--- Description of the task ---
Only the lines of the data below from the one with "OpenARS 日程安排 </p>" through the one with "06-24 | 王衍童" are wanted. Repeat them exactly.
Exercise data START
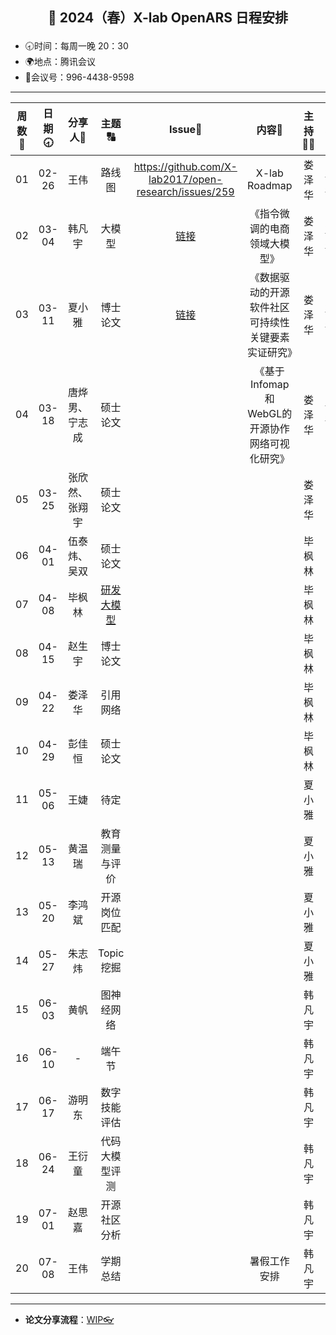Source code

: 

## <p align="center">🌷 2024（春）X-lab OpenARS 日程安排 </p>

- 🕣时间：每周一晚 20：30
- 🌍地点：腾讯会议
- 📠会议号：996-4438-9598


****


| 周数📆 | 日期🕣 | 分享人🙋 | 主题🔠 | Issue📌 | 内容📒 | 主持💂‍♂️ | 视频🎥 |
| :----: | :----: | :----: | :----: |:----:| :----: | :----------: | :--------: |
|  01   | 02-26 | 王伟 | 路线图 | https://github.com/X-lab2017/open-research/issues/259 | X-lab Roadmap | 娄泽华 | [链接](https://www.bilibili.com/video/BV1JJ4m1e7NN/) |
|  02   | 03-04 | 韩凡宇 | 大模型 | [链接](https://github.com/X-lab2017/open-wonderland/issues/374#issuecomment-1966789824) | 《指令微调的电商领域大模型》 | 娄泽华 | [链接](https://www.bilibili.com/video/BV1HF4m1V7sU/) |
|  03   | 03-11 | 夏小雅 | 博士论文 | [链接](https://github.com/X-lab2017/open-research/issues/261) | 《数据驱动的开源软件社区可持续性关键要素实证研究》 | 娄泽华 | [链接](https://www.bilibili.com/video/BV15w4m1o7pz) |
|  04   | 03-18 | 唐烨男、宁志成 | 硕士论文 |  | 《基于Infomap 和 WebGL的开源协作网络可视化研究》 | 娄泽华 | [链接1](https://www.bilibili.com/video/BV1si421R7fN) |
|  05   | 03-25 | 张欣然、张翔宇 | 硕士论文 |  |  | 娄泽华 |  |
|  06   | 04-01 | 伍泰炜、吴双 | 硕士论文 |  |  | 毕枫林 |  |
|  07   | 04-08 | 毕枫林 | [研发大模型](https://github.com/OpenEduTech/GPT4ALL/issues/1) |  |  | 毕枫林 |  |
|  08   | 04-15 | 赵生宇 | 博士论文 |  |  | 毕枫林 |  |
|  09   | 04-22 | 娄泽华 | 引用网络 |  |  | 毕枫林 |  |
|  10   | 04-29 | 彭佳恒 | 硕士论文 |  |  | 毕枫林 |  |
|  11   | 05-06 | 王婕 | 待定 |  |  | 夏小雅 |  |
|  12   | 05-13 | 黄温瑞 | 教育测量与评价 |  |  | 夏小雅 |  |
|  13   | 05-20 | 李鸿斌 | 开源岗位匹配 |  |  | 夏小雅 |  |
|  14   | 05-27 | 朱志炜 | Topic 挖掘 |  |  | 夏小雅 |  |
|  15   | 06-03 | 黄帆 | 图神经网络 |  |  | 韩凡宇 |  |
|  16   | 06-10 | - | 端午节 |  |  | 韩凡宇 |  |
|  17   | 06-17 | 游明东 | 数字技能评估 |  |  | 韩凡宇 |  |
|  18   | 06-24 | 王衍童 |  代码大模型评测 | |  | 韩凡宇 |  |
|  19   | 07-01 | 赵思嘉 | 开源社区分析 |  |  | 韩凡宇 |  |
|  20   | 07-08 | 王伟 | 学期总结 |  | 暑假工作安排 | 韩凡宇 |  |

****

* **论文分享流程**：[WIP👓](https://github.com/X-lab2017/open-research/tree/main/OpenReading)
Exercise data END
--- Reply ---
## <p align="center">🌷 2024（春）X-lab OpenARS 日程安排 </p>

- 🕣时间：每周一晚 20：30
- 🌍地点：腾讯会议
- 📠会议号：996-4438-9598


****


| 周数📆 | 日期🕣 | 分享人🙋 | 主题🔠 | Issue📌 | 内容📒 | 主持💂‍♂️ | 视频🎥 |
| :----: | :----: | :----: | :----: |:----:| :----: | :----------: | :--------: |
|  01   | 02-26 | 王伟 | 路线图 | https://github.com/X-lab2017/open-research/issues/259 | X-lab Roadmap | 娄泽华 | [链接](https://www.bilibili.com/video/BV1JJ4m1e7NN/) |
|  02   | 03-04 | 韩凡宇 | 大模型 | [链接](https://github.com/X-lab2017/open-wonderland/issues/374#issuecomment-1966789824) | 《指令微调的电商领域大模型》 | 娄泽华 | [链接](https://www.bilibili.com/video/BV1HF4m1V7sU/) |
|  03   | 03-11 | 夏小雅 | 博士论文 | [链接](https://github.com/X-lab2017/open-research/issues/261) | 《数据驱动的开源软件社区可持续性关键要素实证研究》 | 娄泽华 | [链接](https://www.bilibili.com/video/BV15w4m1o7pz) |
|  04   | 03-18 | 唐烨男、宁志成 | 硕士论文 |  | 《基于Infomap 和 WebGL的开源协作网络可视化研究》 | 娄泽华 | [链接1](https://www.bilibili.com/video/BV1si421R7fN) |
|  05   | 03-25 | 张欣然、张翔宇 | 硕士论文 |  |  | 娄泽华 |  |
|  06   | 04-01 | 伍泰炜、吴双 | 硕士论文 |  |  | 毕枫林 |  |
|  07   | 04-08 | 毕枫林 | [研发大模型](https://github.com/OpenEduTech/GPT4ALL/issues/1) |  |  | 毕枫林 |  |
|  08   | 04-15 | 赵生宇 | 博士论文 |  |  | 毕枫林 |  |
|  09   | 04-22 | 娄泽华 | 引用网络 |  |  | 毕枫林 |  |
|  10   | 04-29 | 彭佳恒 | 硕士论文 |  |  | 毕枫林 |  |
|  11   | 05-06 | 王婕 | 待定 |  |  | 夏小雅 |  |
|  12   | 05-13 | 黄温瑞 | 教育测量与评价 |  |  | 夏小雅 |  |
|  13   | 05-20 | 李鸿斌 | 开源岗位匹配 |  |  | 夏小雅 |  |
|  14   | 05-27 | 朱志炜 | Topic 挖掘 |  |  | 夏小雅 |  |
|  15   | 06-03 | 黄帆 | 图神经网络 |  |  | 韩凡宇 |  |
|  16   | 06-10 | - | 端午节 |  |  | 韩凡宇 |  |
|  17   | 06-17 | 游明东 | 数字技能评估 |  |  | 韩凡宇 |  |
|  18   | 06-24 | 王衍童 |  代码大模型评测 | |  | 韩凡宇 |  |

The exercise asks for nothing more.